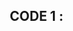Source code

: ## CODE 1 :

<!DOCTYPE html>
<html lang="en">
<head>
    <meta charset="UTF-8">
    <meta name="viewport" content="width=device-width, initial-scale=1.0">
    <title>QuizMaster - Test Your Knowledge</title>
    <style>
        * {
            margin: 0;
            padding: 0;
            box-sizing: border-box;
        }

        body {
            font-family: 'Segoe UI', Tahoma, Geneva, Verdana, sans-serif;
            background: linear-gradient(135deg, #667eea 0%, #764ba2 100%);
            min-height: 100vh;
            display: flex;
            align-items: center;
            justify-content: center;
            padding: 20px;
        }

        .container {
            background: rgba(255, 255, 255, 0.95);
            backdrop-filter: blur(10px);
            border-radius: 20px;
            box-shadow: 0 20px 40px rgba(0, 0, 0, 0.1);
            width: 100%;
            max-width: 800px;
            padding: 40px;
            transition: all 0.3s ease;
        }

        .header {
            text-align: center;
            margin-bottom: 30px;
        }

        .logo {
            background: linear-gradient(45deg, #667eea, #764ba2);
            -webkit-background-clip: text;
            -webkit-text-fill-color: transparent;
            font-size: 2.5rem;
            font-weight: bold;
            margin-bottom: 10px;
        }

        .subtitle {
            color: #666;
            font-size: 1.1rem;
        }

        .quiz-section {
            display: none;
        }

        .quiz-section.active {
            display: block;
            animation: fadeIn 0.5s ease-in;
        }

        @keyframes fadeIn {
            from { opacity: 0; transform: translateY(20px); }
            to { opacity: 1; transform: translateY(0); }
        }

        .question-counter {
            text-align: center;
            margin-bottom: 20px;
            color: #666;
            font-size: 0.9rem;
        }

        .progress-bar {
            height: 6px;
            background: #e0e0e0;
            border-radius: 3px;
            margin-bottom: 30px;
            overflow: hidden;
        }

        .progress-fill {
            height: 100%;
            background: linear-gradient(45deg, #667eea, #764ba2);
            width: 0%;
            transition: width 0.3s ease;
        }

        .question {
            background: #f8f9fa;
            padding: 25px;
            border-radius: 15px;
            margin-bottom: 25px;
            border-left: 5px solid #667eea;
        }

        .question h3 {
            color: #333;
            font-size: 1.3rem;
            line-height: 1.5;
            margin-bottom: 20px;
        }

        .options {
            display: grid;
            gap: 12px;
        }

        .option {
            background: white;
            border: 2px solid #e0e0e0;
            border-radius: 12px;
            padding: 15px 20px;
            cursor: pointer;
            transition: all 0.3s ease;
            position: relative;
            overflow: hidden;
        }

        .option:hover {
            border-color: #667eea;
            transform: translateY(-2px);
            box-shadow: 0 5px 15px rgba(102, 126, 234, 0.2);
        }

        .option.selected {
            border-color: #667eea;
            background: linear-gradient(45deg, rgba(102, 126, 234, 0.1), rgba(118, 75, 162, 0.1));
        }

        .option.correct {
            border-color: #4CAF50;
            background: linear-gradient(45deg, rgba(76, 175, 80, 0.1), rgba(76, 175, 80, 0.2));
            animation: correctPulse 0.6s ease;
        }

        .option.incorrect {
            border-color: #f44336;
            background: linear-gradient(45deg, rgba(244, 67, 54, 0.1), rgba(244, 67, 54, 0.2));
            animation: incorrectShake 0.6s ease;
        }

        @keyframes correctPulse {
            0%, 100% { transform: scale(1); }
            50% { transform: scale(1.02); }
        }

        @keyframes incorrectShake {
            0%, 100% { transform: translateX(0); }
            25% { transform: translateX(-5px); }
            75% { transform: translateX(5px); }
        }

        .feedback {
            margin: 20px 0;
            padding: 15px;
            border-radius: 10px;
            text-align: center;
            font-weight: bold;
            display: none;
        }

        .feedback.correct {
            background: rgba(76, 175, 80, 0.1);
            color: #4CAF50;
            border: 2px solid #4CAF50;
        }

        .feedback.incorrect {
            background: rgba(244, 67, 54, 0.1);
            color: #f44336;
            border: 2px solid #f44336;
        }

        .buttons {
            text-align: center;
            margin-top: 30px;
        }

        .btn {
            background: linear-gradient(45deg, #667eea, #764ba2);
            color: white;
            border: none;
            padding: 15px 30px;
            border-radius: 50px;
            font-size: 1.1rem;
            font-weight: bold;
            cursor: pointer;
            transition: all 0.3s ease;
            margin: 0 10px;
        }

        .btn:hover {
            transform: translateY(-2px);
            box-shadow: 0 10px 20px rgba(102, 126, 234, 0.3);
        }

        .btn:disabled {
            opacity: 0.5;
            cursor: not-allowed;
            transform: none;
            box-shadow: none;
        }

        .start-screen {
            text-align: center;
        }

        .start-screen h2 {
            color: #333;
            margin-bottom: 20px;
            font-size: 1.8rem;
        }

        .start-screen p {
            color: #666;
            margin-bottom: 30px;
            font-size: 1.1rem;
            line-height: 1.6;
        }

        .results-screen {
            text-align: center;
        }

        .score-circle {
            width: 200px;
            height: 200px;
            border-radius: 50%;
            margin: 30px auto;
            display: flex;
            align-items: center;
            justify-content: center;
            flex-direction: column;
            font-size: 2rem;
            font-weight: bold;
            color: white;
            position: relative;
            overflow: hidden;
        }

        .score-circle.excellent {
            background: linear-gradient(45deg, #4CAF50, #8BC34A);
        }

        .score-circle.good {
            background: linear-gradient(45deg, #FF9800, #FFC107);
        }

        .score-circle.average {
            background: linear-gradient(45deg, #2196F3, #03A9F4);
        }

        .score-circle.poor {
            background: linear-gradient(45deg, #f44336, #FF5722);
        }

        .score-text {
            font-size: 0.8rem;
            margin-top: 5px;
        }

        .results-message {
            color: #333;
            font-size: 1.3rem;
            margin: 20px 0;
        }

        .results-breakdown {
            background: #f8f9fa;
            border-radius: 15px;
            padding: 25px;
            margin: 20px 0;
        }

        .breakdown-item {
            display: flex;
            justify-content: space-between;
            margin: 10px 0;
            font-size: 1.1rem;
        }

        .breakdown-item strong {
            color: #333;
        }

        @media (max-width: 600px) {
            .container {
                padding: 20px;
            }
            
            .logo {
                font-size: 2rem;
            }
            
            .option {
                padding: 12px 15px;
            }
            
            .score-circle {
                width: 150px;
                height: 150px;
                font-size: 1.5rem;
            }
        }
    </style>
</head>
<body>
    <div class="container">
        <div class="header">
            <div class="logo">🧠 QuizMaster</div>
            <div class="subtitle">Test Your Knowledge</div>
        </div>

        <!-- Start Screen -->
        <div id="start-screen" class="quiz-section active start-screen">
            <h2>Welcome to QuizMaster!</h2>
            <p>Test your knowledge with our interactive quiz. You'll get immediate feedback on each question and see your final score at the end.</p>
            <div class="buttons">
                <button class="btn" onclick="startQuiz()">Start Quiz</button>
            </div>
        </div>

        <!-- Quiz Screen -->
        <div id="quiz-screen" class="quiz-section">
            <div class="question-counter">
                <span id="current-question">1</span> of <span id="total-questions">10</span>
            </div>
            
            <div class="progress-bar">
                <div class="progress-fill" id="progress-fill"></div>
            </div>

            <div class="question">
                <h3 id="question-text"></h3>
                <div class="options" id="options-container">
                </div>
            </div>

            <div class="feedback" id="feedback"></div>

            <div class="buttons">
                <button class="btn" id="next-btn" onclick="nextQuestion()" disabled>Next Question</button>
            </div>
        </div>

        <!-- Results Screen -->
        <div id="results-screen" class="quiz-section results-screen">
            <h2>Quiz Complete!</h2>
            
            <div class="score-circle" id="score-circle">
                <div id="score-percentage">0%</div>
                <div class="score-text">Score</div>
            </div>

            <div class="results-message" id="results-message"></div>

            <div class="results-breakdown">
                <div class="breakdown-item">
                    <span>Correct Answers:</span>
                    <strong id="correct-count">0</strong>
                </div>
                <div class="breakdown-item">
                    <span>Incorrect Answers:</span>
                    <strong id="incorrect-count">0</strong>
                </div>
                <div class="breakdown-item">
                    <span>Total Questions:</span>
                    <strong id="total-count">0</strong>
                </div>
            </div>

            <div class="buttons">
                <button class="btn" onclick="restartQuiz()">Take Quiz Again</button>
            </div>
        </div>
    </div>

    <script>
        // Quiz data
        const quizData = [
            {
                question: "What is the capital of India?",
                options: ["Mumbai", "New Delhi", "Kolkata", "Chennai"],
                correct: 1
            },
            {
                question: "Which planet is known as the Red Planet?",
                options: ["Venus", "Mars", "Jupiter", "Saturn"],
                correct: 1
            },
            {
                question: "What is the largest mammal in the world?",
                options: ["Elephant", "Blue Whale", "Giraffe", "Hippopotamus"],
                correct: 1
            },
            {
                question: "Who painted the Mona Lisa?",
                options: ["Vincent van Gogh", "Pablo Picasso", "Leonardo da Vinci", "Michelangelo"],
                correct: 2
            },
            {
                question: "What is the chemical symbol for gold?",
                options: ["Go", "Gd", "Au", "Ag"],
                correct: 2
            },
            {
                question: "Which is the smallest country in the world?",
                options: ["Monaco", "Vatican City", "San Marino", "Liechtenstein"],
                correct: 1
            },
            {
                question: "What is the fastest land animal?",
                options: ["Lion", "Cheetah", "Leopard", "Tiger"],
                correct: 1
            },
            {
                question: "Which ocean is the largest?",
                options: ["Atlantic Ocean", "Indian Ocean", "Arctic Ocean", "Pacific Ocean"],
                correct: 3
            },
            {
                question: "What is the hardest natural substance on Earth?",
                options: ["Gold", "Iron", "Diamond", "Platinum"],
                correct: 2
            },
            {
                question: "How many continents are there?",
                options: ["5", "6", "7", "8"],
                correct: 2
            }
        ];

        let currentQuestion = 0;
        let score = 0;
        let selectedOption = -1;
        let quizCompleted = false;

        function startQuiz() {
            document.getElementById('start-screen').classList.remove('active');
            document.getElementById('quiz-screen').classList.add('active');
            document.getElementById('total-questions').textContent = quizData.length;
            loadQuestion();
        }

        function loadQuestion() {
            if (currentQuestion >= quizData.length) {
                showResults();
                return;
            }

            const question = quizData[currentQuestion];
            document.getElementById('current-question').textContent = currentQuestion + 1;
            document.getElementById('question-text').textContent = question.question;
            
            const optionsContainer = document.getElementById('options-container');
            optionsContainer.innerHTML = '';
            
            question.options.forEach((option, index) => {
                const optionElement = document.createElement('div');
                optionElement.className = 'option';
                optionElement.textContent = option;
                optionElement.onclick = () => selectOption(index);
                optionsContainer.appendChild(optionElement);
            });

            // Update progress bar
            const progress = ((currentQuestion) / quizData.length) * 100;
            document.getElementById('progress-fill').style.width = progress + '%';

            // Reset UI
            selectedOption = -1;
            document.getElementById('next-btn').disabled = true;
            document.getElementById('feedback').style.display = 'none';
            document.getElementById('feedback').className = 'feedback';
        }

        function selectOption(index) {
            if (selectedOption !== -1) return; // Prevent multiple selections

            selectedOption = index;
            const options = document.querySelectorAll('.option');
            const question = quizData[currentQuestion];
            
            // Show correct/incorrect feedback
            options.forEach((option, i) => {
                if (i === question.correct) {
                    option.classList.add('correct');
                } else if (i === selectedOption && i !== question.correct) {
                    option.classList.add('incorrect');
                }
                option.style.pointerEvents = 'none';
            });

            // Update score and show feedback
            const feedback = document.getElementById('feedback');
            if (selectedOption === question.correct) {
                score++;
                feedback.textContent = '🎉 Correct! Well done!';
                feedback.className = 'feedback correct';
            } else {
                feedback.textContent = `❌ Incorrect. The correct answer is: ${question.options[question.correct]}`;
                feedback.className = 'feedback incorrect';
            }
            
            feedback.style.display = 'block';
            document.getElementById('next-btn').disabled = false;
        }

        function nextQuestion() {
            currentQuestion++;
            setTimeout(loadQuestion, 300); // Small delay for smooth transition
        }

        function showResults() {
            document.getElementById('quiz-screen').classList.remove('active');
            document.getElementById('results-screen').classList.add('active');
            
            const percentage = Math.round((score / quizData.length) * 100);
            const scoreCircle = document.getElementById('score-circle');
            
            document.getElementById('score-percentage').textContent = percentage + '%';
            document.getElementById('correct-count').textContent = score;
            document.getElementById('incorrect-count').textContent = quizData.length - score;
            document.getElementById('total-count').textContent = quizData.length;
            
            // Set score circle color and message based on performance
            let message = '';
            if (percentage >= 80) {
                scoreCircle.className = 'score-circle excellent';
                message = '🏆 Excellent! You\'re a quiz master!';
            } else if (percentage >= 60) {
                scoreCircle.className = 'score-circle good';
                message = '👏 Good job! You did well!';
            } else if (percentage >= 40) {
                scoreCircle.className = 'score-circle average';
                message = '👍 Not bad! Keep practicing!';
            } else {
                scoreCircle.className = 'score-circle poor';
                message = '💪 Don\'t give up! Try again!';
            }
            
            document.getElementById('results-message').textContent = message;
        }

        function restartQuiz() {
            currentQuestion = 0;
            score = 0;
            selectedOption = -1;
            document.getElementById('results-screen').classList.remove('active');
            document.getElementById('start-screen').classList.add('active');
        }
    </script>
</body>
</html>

******************************

What is being asked: Going back to the entries above, set down exactly the lines that begin at the one with "and show feedback" and end at the one with "feedback.style.display = 'block';", both included, and nothing else.

Expected answer:
            // Update score and show feedback
            const feedback = document.getElementById('feedback');
            if (selectedOption === question.correct) {
                score++;
                feedback.textContent = '🎉 Correct! Well done!';
                feedback.className = 'feedback correct';
            } else {
                feedback.textContent = `❌ Incorrect. The correct answer is: ${question.options[question.correct]}`;
                feedback.className = 'feedback incorrect';
            }
            
            feedback.style.display = 'block';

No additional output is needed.